I have spent a fair amount of time the past few days watching the world cup on Fubo and for one of the games I was watching, I accidentally recorded the game. While not terribly useful for me - the games are in friendly timezones to myself - for folks on the other side of the globe, watching live games is likely impossible. Realizing this myself, let's say that Fubo has an api for game recording and I am interested in building an agentic AI voice agent that can help schedule the recordings.
Now funny enough, if you're a cranky realist like myself, your first instinct might be "can't we just build a simple with deterministic drop downs that the user can select from?" Easy right? Well it turns out that this feature is ingrained within a football fan immersive voice experience hotline. This hotline helps troubled football fans decide which team is for them by reasoning, live, through a set of non-deterministic questions proposed by an agent. Then, at the end of the call we setup the game recording to show the game at their time of choosing.
Maybe this scenario feels a bit contrived? While it is, bear with me. TLDR we've got an experience like this:
- User calls in.
- Agent proposes non-deterministic questions about the user's preferences.
- User answers the questions.
- Agent then works with user to establish at what time they'd like to watch the game.
A Beginning
Ok, so regardless of whatever fun survey we prompt the agent to help the user hone in on their preferred team, the agent needs to be able to work with the user to establish at what time they'd like to watch the game. Prompting this isn't inherently hard, nor particularly interesting. The hard bit is taking the time the user agreed upon and then scheduling the recording to be available at that time.
For starters, let's say the call itself is a one-shot, black box call and all we get at the end is a transcript. This was more or less where I started my journey at work.
Well, now we have the issue of taking a transcript and figuring out how to interpret at what time the user and the agent agreed upon.
let transcripts = call(agent, user)
let time_to_schedule_recording = extract_time(transcript)At the beginning, the call volume was low enough that we just had a human operator handle the calls and extract the time manually. All worked well.
Scaling
However, our service was so awesome that Telemundo picked it up and started to grow the call volume.
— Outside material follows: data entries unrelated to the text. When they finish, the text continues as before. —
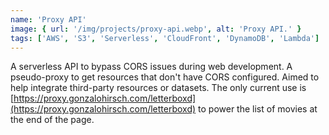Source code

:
 ```yaml
---
name: 'Proxy API'
image: { url: '/img/projects/proxy-api.webp', alt: 'Proxy API.' }
tags: ['AWS', 'S3', 'Serverless', 'CloudFront', 'DynamoDB', 'Lambda']
---
```


A serverless API to bypass CORS issues during web development. A pseudo-proxy to get resources that don't have CORS configured. Aimed to help integrate third-party resources or datasets. The only current use is [https://proxy.gonzalohirsch.com/letterboxd](https://proxy.gonzalohirsch.com/letterboxd) to power the list of movies at the end of the page.
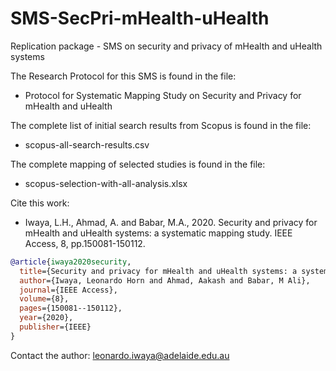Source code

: # SMS-SecPri-mHealth-uHealth
Replication package - SMS on security and privacy of mHealth and uHealth systems

The Research Protocol for this SMS is found in the file:
- Protocol for Systematic Mapping Study on Security and Privacy for mHealth and uHealth

The complete list of initial search results from Scopus is found in the file:
- scopus-all-search-results.csv

The complete mapping of selected studies is found in the file:
- scopus-selection-with-all-analysis.xlsx

Cite this work:
- Iwaya, L.H., Ahmad, A. and Babar, M.A., 2020. Security and privacy for mHealth and uHealth systems: a systematic mapping study. IEEE Access, 8, pp.150081-150112.

```Bibtex
@article{iwaya2020security,
  title={Security and privacy for mHealth and uHealth systems: a systematic mapping study},
  author={Iwaya, Leonardo Horn and Ahmad, Aakash and Babar, M Ali},
  journal={IEEE Access},
  volume={8},
  pages={150081--150112},
  year={2020},
  publisher={IEEE}
}
```

Contact the author: leonardo.iwaya@adelaide.edu.au
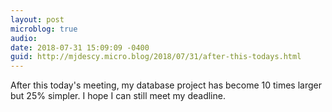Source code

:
 ```yaml
---
layout: post
microblog: true
audio: 
date: 2018-07-31 15:09:09 -0400
guid: http://mjdescy.micro.blog/2018/07/31/after-this-todays.html
---
```

After this today's meeting, my database project has become 10 times larger but 25% simpler. I hope I can still meet my deadline.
Furthermore our Spanish speaker base was growing rapidly and none of our human operators were bilingual.
So we started to automate the call handling process using AI models.
Now we might be able to do something smart like have the agent return at the end of the call some json blob with the scheduled time, however, again, this is a black box. We only get the transcript. Thus, we now need to write a method that takes the transcript and extracts the time the user and the agent agreed upon. Since this is a non-trivial regex problem, let's instead use a second model to extract the time.
And furthermore, since we're heavily relying on this time being extracted properly, let's introduce a third model to eval the time extraction since if that extracted time is wrong we'll present the recording at the wrong time and users won't be happy with our football hotline service.
It turns out that we actually overlooked a small detail... we need to know what team the user selected as well, so we can schedule the recording at the correct time for the correct team. Probably need an eval for that as well.
Operating the call for a few weeks like this, we started to experience problems:
- Misinterpretations of the time and the team from what the user actually selected.
- Evals non-deterministically failing with false positives and false negatives.
- Pure hallucinations around the user's preferences. For some reason the model interpreted the user's preference as England when no such team was selected.
- Randomly interpreting the result as "no time selected" if a user said they were super busy at the end of the call, even though they actually wanted to watch the game and in the conversation had already agreed upon a time; misinterpretation of intent.
And thus we entered a frustrating period of whack-a-mole, made worse by the fact that we did not feel we could trust our evals. Before long we were back to reading transcripts...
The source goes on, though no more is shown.